## PROBLEM DESCRIPTION
Wherever "Actions" appears in a line of the listing, that line should be returned.

## DATA TO EXAMINE
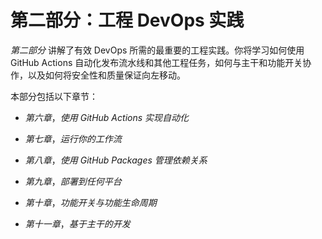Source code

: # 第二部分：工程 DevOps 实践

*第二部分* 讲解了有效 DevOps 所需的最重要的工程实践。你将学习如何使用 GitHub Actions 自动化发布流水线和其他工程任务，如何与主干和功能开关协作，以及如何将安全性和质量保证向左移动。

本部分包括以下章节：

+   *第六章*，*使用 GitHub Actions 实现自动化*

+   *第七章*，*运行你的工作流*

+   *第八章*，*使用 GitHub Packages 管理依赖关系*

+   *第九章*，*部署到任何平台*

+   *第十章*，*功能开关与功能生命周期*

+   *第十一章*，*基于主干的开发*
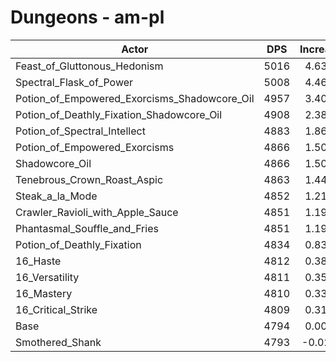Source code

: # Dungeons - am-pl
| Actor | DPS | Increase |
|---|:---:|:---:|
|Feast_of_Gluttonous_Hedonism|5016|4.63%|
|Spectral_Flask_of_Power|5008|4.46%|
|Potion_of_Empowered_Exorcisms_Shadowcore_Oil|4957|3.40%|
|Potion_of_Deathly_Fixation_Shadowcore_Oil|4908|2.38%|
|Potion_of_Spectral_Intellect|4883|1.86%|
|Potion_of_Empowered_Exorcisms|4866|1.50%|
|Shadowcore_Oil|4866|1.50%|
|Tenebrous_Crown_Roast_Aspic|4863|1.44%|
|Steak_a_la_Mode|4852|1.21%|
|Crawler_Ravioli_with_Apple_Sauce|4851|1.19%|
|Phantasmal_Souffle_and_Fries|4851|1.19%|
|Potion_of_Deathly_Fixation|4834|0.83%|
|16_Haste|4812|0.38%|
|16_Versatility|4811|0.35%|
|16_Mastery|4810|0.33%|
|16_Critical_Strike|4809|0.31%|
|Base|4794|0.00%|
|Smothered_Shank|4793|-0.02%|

* * *

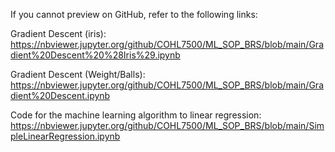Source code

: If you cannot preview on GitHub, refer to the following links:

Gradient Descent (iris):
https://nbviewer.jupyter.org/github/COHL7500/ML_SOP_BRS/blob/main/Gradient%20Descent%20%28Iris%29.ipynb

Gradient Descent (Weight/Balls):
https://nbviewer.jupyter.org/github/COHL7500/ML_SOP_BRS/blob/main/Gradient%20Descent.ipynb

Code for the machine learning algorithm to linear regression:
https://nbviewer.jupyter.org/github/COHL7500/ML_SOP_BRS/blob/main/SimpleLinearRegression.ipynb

## RESULT OF THIS EXERCISE
*第二部分* 讲解了有效 DevOps 所需的最重要的工程实践。你将学习如何使用 GitHub Actions 自动化发布流水线和其他工程任务，如何与主干和功能开关协作，以及如何将安全性和质量保证向左移动。
+   *第六章*，*使用 GitHub Actions 实现自动化*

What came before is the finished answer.